RC: Really? Interesting. So he was jazz fan as well?

MH: Yeah, yeah he’s a fan of a lot of different stuff but the Dead was a big thing for him.

RC: Ah, interesting. Well, that kind of leads to one of the questions I wanted to ask you: As you probably know, you have a lot of really hardcore fans who follow you around, tape your shows, kind of like Deadheads.

MH: [Laughs] Not quite.

RC: Well, increasingly so. How does that make you feel? Does that make you uneasy or is it flattering?

MH: Um, I mean, it’s amazing, I mean it’s something I never really expected, you know, playing weirder types of music, you know, I mean I you hope people will listen but you know you never really expect it. So if I am able to play for an audience, I am always very thankful for that, so I think it’s a pretty special thing.

RC: You seem to be pretty, um, ah—you don’t seem to mind if people tape your shows and trade them, things like that.

MH: I mean it depends on who it is you know I think it depends on the situation. You know, like my friend, ______, who’s also friends with ______, he’ll tape things and he’ll always ask my permission before he posts them and I really appreciate that. Because what I don’t like is when people end posting these crappy quality, crappy sounding things without asking. So, I just like to be asked but I think you know it’s nice that this stuff is out there.

RC: Well, there’s all kinds of stuff out there from groups that haven’t released any official recordings, which is pretty exciting, like one of the recent things you did with Myra Melford, the Happy Whistlings.

MH: Oh, yeah.

RC: That was really interesting.

MH: With Stomu and Taylor?

RC: Ah, yeah, at Firehouse 12, maybe in May, something like that?

MH: There was something on the internet with that?

RC: No, this was you know that crowd in New York, I think _____ might have taped it.

MH: Oh wow, that’s cool.

RC: I somehow got ahold of it.

MH: I haven’t even heard it. See, that’s what I gather, it’s this whole underground world of tapers which ______ told me about it, I didn’t even know about it really. So I find that fascinating.

RC: Are you familiar with like Dimeadozen or other BitTorrent sites? There’s a lot of your stuff and Braxton’s stuff…

MH: Yeah, that’s amazing. I don’t really go on those sites much, so I guess I’m a little bit ignorant. Occasionally, someone will tell me, oh I found this show of yours posted somewhere. Yeah, it’s basically gotten out of control [laughs]. In a sense.

RC: Is that a good thing or…?

MH: Well, in terms of being able to control what you present. You know, I don’t have much control at this point. It’s basically gone, you know, everything is just there and I guess you just have to hope it’s a good show [laughs] that’s circulating.

RC: Uh-huh.
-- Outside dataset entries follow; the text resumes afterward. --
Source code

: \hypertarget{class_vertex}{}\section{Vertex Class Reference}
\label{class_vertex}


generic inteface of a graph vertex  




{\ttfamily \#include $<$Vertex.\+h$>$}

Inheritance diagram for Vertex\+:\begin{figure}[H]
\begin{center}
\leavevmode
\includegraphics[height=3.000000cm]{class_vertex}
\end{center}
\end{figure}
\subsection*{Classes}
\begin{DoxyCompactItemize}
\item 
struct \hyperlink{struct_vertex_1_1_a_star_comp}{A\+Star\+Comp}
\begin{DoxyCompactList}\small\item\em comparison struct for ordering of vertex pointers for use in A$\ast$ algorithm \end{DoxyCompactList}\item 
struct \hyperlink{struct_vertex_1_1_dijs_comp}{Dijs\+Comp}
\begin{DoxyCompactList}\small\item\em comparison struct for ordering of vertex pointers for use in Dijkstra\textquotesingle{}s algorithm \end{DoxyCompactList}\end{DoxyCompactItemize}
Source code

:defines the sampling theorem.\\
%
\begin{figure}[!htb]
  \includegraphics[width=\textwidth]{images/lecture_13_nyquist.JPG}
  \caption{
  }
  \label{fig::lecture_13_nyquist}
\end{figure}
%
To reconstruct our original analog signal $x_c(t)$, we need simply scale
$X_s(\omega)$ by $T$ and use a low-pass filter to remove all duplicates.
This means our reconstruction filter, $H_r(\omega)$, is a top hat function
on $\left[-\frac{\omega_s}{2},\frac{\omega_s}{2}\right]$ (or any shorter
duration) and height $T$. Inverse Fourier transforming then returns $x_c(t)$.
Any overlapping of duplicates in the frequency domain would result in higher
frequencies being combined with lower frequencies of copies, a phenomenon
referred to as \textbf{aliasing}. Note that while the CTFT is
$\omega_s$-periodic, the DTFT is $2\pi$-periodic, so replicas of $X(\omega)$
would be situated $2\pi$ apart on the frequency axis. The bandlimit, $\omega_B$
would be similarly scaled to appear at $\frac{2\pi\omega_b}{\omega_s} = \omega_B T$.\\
Well, it’s all great that I’ve heard.

MH: Well, that’s nice.

RC: The recording quality maybe is iffy but it’s kind of tough to make a good recording in some situations.

MH: Yeah.

RC: So, like, some of those groups, are they, like Happy Whistlings, is there any intention of keeping that going or making a record? Or are these just sort of one-off things?

MH: Not that I know of because probably since that gig I haven’t heard much from Myra about it. So I think she’s also just busy with other things. I mean it’s quite possible we could reconvene at some point but there aren’t any immediate plans for that.

RC: It was really interesting and kind of different from her usual stuff, a little more out there.

MH: Yeah, I really enjoyed it, I love her composing and obviously her playing. It was fun to get a chance to work with her.

RC: Another group is Thumb Screw? They’ve been pretty active in New York. Any plans to record that band?

MH: That we’re definitely going to record and right now we’re just trying to figure out, you know, which label we’re going to put it out on and when we’re going to record it. But I’d say that’s probably the next project of mine that will get recorded.

RC: Oh, OK, cool.

MH: Aside from the Septet, which I already recorded.

RC: Oh, I was going to ask you about that. So that’s been recorded?

MH: That’s been recorded and that will come out in August hopefully.

RC: Oh, awesome.

MH: Next year. But Thumb Screw is on the radar. We’ve been doing a lot more with that group and we definitely want to record and try to tour.

RC: Now is this your group or Michael Formanek’s group or…?

MH: It’s actually a collective which is really nice. Collectives, they don’t always work, you know, because sometimes you have one person or another that’s doing all the work or it feels kind of uneven or maybe even nobody does anything and then the whole thing just ends up fizzling out. But with Thumb Screw it seems like everyone is pretty equally invested in it which is unusual so there’s a nice balance. We all write for it, we all do work to get gigs for it so it’s been really fun. And both of those guys are both into rehearsing so we’ve actually spent—although we haven’t done that many gigs, maybe four or five gigs—we’ve spent quite a bit of time rehearsing and learning the material, which is awesome.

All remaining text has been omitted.